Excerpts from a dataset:
____________________
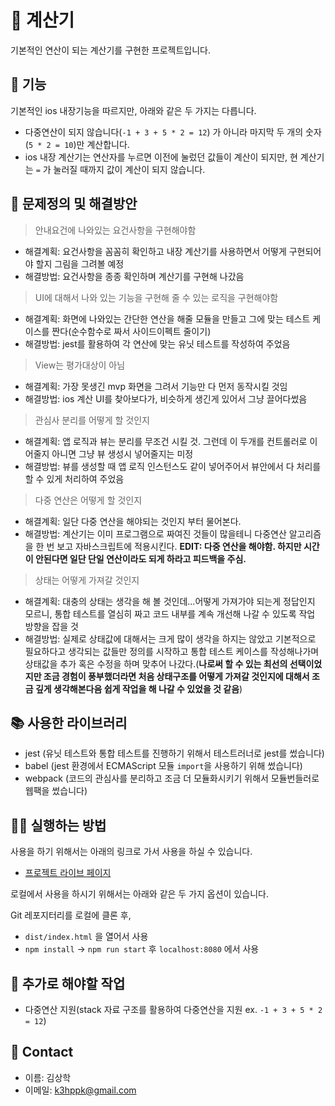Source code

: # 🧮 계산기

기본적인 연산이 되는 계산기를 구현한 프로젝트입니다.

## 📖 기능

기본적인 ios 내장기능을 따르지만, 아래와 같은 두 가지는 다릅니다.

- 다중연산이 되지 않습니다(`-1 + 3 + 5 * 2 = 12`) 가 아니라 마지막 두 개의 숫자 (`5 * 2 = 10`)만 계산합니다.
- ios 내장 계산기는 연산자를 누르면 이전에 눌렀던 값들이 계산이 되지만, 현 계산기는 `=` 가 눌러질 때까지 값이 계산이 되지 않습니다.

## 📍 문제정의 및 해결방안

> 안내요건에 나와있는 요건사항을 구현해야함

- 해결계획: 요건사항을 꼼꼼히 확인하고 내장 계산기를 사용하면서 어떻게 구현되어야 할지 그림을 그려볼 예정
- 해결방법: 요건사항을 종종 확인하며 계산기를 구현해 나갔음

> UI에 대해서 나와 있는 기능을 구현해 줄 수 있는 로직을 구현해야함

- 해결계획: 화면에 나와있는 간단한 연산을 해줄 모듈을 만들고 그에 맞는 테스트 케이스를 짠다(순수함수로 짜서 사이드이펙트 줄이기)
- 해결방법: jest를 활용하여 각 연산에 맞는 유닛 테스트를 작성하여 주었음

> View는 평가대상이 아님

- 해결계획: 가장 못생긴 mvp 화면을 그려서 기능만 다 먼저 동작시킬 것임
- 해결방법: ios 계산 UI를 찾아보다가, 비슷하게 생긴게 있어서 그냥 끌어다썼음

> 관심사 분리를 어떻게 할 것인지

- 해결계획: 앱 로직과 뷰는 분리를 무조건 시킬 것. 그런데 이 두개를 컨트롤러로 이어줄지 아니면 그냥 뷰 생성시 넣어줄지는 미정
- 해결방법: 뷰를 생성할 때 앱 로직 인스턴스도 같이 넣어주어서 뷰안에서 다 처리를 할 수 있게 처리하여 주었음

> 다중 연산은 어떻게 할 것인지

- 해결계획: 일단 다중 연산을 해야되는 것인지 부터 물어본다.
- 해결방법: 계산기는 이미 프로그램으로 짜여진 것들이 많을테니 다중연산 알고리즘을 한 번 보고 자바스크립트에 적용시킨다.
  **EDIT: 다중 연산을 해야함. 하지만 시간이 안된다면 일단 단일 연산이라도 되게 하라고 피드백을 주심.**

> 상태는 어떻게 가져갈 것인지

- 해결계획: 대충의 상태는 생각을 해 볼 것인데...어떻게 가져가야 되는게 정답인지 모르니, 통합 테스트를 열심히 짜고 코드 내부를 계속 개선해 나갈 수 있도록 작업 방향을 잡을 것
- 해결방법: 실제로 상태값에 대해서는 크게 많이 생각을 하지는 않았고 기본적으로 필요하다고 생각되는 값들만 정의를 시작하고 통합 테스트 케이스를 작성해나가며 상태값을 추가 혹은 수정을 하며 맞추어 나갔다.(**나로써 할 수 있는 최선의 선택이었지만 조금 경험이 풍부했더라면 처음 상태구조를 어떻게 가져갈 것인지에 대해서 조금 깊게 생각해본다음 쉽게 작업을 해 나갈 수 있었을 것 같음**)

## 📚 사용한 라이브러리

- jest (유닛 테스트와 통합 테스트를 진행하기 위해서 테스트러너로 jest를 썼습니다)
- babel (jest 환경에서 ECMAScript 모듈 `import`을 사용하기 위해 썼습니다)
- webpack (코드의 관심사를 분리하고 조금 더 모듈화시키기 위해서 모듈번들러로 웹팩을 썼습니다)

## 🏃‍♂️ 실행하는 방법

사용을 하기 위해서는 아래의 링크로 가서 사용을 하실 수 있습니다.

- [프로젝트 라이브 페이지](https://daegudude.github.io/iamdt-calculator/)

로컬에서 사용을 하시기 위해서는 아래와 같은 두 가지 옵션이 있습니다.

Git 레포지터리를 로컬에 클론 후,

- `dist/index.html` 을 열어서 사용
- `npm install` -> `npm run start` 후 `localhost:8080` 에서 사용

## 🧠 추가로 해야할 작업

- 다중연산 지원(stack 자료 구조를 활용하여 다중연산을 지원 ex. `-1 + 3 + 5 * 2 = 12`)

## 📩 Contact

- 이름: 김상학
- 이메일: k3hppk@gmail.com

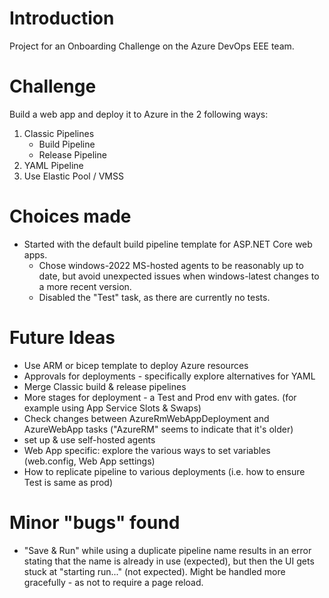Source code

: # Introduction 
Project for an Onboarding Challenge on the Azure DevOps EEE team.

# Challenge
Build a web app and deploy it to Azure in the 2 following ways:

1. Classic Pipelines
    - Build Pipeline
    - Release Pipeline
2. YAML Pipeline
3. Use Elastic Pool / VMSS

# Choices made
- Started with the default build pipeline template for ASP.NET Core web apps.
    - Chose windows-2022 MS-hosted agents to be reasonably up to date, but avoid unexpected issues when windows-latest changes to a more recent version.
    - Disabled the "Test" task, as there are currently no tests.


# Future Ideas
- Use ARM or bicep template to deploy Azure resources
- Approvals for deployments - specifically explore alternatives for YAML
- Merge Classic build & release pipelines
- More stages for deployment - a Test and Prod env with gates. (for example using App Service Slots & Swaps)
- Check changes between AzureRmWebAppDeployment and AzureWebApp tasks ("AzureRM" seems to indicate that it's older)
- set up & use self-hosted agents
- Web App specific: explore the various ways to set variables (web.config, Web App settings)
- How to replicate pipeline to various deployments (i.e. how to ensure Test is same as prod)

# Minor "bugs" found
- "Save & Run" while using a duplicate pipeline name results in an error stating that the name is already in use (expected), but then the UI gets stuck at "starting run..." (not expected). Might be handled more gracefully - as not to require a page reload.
____________________
Task objective: Give every record again word for word, pictures excluded.

Expected answer:
Source code

: # 🧮 계산기

기본적인 연산이 되는 계산기를 구현한 프로젝트입니다.

## 📖 기능

기본적인 ios 내장기능을 따르지만, 아래와 같은 두 가지는 다릅니다.

- 다중연산이 되지 않습니다(`-1 + 3 + 5 * 2 = 12`) 가 아니라 마지막 두 개의 숫자 (`5 * 2 = 10`)만 계산합니다.
- ios 내장 계산기는 연산자를 누르면 이전에 눌렀던 값들이 계산이 되지만, 현 계산기는 `=` 가 눌러질 때까지 값이 계산이 되지 않습니다.

## 📍 문제정의 및 해결방안

> 안내요건에 나와있는 요건사항을 구현해야함

- 해결계획: 요건사항을 꼼꼼히 확인하고 내장 계산기를 사용하면서 어떻게 구현되어야 할지 그림을 그려볼 예정
- 해결방법: 요건사항을 종종 확인하며 계산기를 구현해 나갔음

> UI에 대해서 나와 있는 기능을 구현해 줄 수 있는 로직을 구현해야함

- 해결계획: 화면에 나와있는 간단한 연산을 해줄 모듈을 만들고 그에 맞는 테스트 케이스를 짠다(순수함수로 짜서 사이드이펙트 줄이기)
- 해결방법: jest를 활용하여 각 연산에 맞는 유닛 테스트를 작성하여 주었음

> View는 평가대상이 아님

- 해결계획: 가장 못생긴 mvp 화면을 그려서 기능만 다 먼저 동작시킬 것임
- 해결방법: ios 계산 UI를 찾아보다가, 비슷하게 생긴게 있어서 그냥 끌어다썼음

> 관심사 분리를 어떻게 할 것인지

- 해결계획: 앱 로직과 뷰는 분리를 무조건 시킬 것. 그런데 이 두개를 컨트롤러로 이어줄지 아니면 그냥 뷰 생성시 넣어줄지는 미정
- 해결방법: 뷰를 생성할 때 앱 로직 인스턴스도 같이 넣어주어서 뷰안에서 다 처리를 할 수 있게 처리하여 주었음

> 다중 연산은 어떻게 할 것인지

- 해결계획: 일단 다중 연산을 해야되는 것인지 부터 물어본다.
- 해결방법: 계산기는 이미 프로그램으로 짜여진 것들이 많을테니 다중연산 알고리즘을 한 번 보고 자바스크립트에 적용시킨다.
  **EDIT: 다중 연산을 해야함. 하지만 시간이 안된다면 일단 단일 연산이라도 되게 하라고 피드백을 주심.**

> 상태는 어떻게 가져갈 것인지

- 해결계획: 대충의 상태는 생각을 해 볼 것인데...어떻게 가져가야 되는게 정답인지 모르니, 통합 테스트를 열심히 짜고 코드 내부를 계속 개선해 나갈 수 있도록 작업 방향을 잡을 것
- 해결방법: 실제로 상태값에 대해서는 크게 많이 생각을 하지는 않았고 기본적으로 필요하다고 생각되는 값들만 정의를 시작하고 통합 테스트 케이스를 작성해나가며 상태값을 추가 혹은 수정을 하며 맞추어 나갔다.(**나로써 할 수 있는 최선의 선택이었지만 조금 경험이 풍부했더라면 처음 상태구조를 어떻게 가져갈 것인지에 대해서 조금 깊게 생각해본다음 쉽게 작업을 해 나갈 수 있었을 것 같음**)

## 📚 사용한 라이브러리

- jest (유닛 테스트와 통합 테스트를 진행하기 위해서 테스트러너로 jest를 썼습니다)
- babel (jest 환경에서 ECMAScript 모듈 `import`을 사용하기 위해 썼습니다)
- webpack (코드의 관심사를 분리하고 조금 더 모듈화시키기 위해서 모듈번들러로 웹팩을 썼습니다)

## 🏃‍♂️ 실행하는 방법

사용을 하기 위해서는 아래의 링크로 가서 사용을 하실 수 있습니다.

- [프로젝트 라이브 페이지](https://daegudude.github.io/iamdt-calculator/)

로컬에서 사용을 하시기 위해서는 아래와 같은 두 가지 옵션이 있습니다.

Git 레포지터리를 로컬에 클론 후,

- `dist/index.html` 을 열어서 사용
- `npm install` -> `npm run start` 후 `localhost:8080` 에서 사용

## 🧠 추가로 해야할 작업

- 다중연산 지원(stack 자료 구조를 활용하여 다중연산을 지원 ex. `-1 + 3 + 5 * 2 = 12`)

## 📩 Contact

- 이름: 김상학
- 이메일: k3hppk@gmail.com

Source code

: # Introduction 
Project for an Onboarding Challenge on the Azure DevOps EEE team.

# Challenge
Build a web app and deploy it to Azure in the 2 following ways:

1. Classic Pipelines
    - Build Pipeline
    - Release Pipeline
2. YAML Pipeline
3. Use Elastic Pool / VMSS

# Choices made
- Started with the default build pipeline template for ASP.NET Core web apps.
    - Chose windows-2022 MS-hosted agents to be reasonably up to date, but avoid unexpected issues when windows-latest changes to a more recent version.
    - Disabled the "Test" task, as there are currently no tests.


# Future Ideas
- Use ARM or bicep template to deploy Azure resources
- Approvals for deployments - specifically explore alternatives for YAML
- Merge Classic build & release pipelines
- More stages for deployment - a Test and Prod env with gates. (for example using App Service Slots & Swaps)
- Check changes between AzureRmWebAppDeployment and AzureWebApp tasks ("AzureRM" seems to indicate that it's older)
- set up & use self-hosted agents
- Web App specific: explore the various ways to set variables (web.config, Web App settings)
- How to replicate pipeline to various deployments (i.e. how to ensure Test is same as prod)

# Minor "bugs" found
- "Save & Run" while using a duplicate pipeline name results in an error stating that the name is already in use (expected), but then the UI gets stuck at "starting run..." (not expected). Might be handled more gracefully - as not to require a page reload.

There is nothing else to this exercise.